Cathleen O'Grady
science.org
Originally posted 28 Aug 24
Here is an excerpt:
Creators of LLMs try to teach their models not to make racist stereotypes by training them using multiple rounds of human feedback. The team found that these efforts had been only partly successful: When asked what adjectives applied to Black people, some of the models said Black people were likely to be “loud” and “aggressive,” but those same models also said they were “passionate,” “brilliant,” and “imaginative.” Some models produced exclusively positive, nonstereotypical adjectives.
These findings show that training overt racism out of AI can’t counter the covert racism embedded within linguistic bias, King says, adding: “A lot of people don’t see linguistic prejudice as a form of covert racism … but all of the language models that we examined have this very strong covert racism against speakers of African American English.”

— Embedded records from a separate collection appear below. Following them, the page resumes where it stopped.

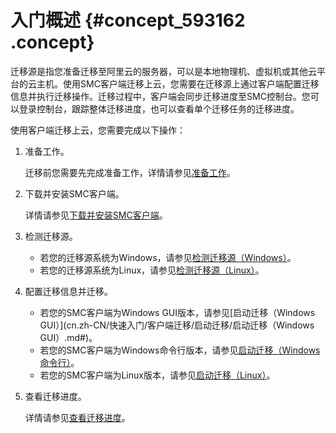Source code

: # 入门概述 {#concept_593162 .concept}

迁移源是指您准备迁移至阿里云的服务器，可以是本地物理机、虚拟机或其他云平台的云主机。使用SMC客户端迁移上云，您需要在迁移源上通过客户端配置迁移信息并执行迁移操作。迁移过程中，客户端会同步迁移进度至SMC控制台。您可以登录控制台，跟踪整体迁移进度，也可以查看单个迁移任务的迁移进度。

使用客户端迁移上云，您需要完成以下操作：

1.  准备工作。

    迁移前您需要先完成准备工作，详情请参见[准备工作](cn.zh-CN/快速入门/客户端迁移/准备工作.md#)。

2.  下载并安装SMC客户端。

    详情请参见[下载并安装SMC客户端](cn.zh-CN/快速入门/客户端迁移/下载并安装SMC客户端.md#)。

3.  检测迁移源。
    -   若您的迁移源系统为Windows，请参见[检测迁移源（Windows）](cn.zh-CN/快速入门/客户端迁移/检测迁移源/检测迁移源（Windows）.md#)。
    -   若您的迁移源系统为Linux，请参见[检测迁移源（Linux）](cn.zh-CN/快速入门/客户端迁移/检测迁移源/检测迁移源（Linux）.md#)。
4.  配置迁移信息并迁移。
    -   若您的SMC客户端为Windows GUI版本，请参见[启动迁移（Windows GUI）](cn.zh-CN/快速入门/客户端迁移/启动迁移/启动迁移（Windows GUI）.md#)。
    -   若您的SMC客户端为Windows命令行版本，请参见[启动迁移（Windows命令行）](cn.zh-CN/快速入门/客户端迁移/启动迁移/启动迁移（Windows命令行）.md#)。
    -   若您的SMC客户端为Linux版本，请参见[启动迁移（Linux）](cn.zh-CN/快速入门/客户端迁移/启动迁移/启动迁移（Linux）.md#)。
5.  查看迁移进度。

    详情请参见[查看迁移进度](cn.zh-CN/快速入门/客户端迁移/查看迁移进度.md#)。


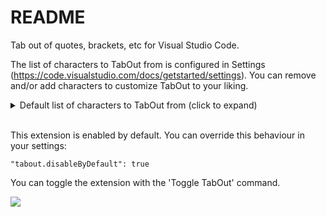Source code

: # README

Tab out of quotes, brackets, etc for Visual Studio Code.

The list of characters to TabOut from is configured in Settings (https://code.visualstudio.com/docs/getstarted/settings).
You can remove and/or add characters to customize TabOut to your liking.

<details>
    <summary>
        Default list of characters to TabOut from (click to expand)
    </summary>
    <pre>
        {
            "open": "[",
            "close": "]"
        },
        {
            "open": "{",
            "close": "}"
        },
        {
            "open": "(",
            "close": ")"
        },
        {
            "open": "'",
            "close": "'"
        },
        {
            "open": "\"",
            "close": "\""
        },
        {
            "open": ":",
            "close": ":"
        },
        {
            "open": "=",
            "close": "="
        },
        {
            "open": ">",
            "close": ">"
        },
        {
            "open": "<",
            "close": "<"
        },
        {
            "open": ".",
            "close": "."
        },
        {
            "open": "`",
            "close": "`"
        },
        {
            "open": ";",
            "close": ";"
        }
        </pre>
</details>
<br />

This extension is enabled by default. You can override this behaviour in your settings:

    "tabout.disableByDefault": true
	
You can toggle the extension with the 'Toggle TabOut' command. 

<img src="https://raw.githubusercontent.com/albertromkes/tabout/master/images/tabout-command.gif">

The findings highlight the dangers of using AI in the real world to perform tasks such as screening job candidates, says co-author Valentin Hofmann, a computational linguist at the Allen Institute for AI. The team found that the models associated AAE speakers with jobs such as “cook” and “guard” rather than “architect” or “astronaut.” And when fed details about hypothetical criminal trials and asked to decide whether a defendant was guilty or innocent, the models were more likely to recommend convicting speakers of AAE compared with speakers of Standardized American English. In a follow-up task, the models were more likely to sentence AAE speakers to death than to life imprisonment.
Here are some thoughts:
The article highlights that large language models (LLMs) perpetuate covert racism by associating African American English (AAE) speakers with negative stereotypes and less prestigious jobs, despite efforts to address overt racism. Linguistic prejudice is a subtle yet pervasive form of racism embedded in AI systems, highlighting the need for a more comprehensive approach to mitigate biases. The data used to train AI models contains biases and stereotypes, which are then perpetuated and amplified by the models. Measures to address overt racism may be insufficient, creating a "false sense of security" while embedding more covert stereotypes. As a result, AI models are not yet trustworthy for social decision-making, and their use in high-stakes applications like hiring or law enforcement poses significant risks.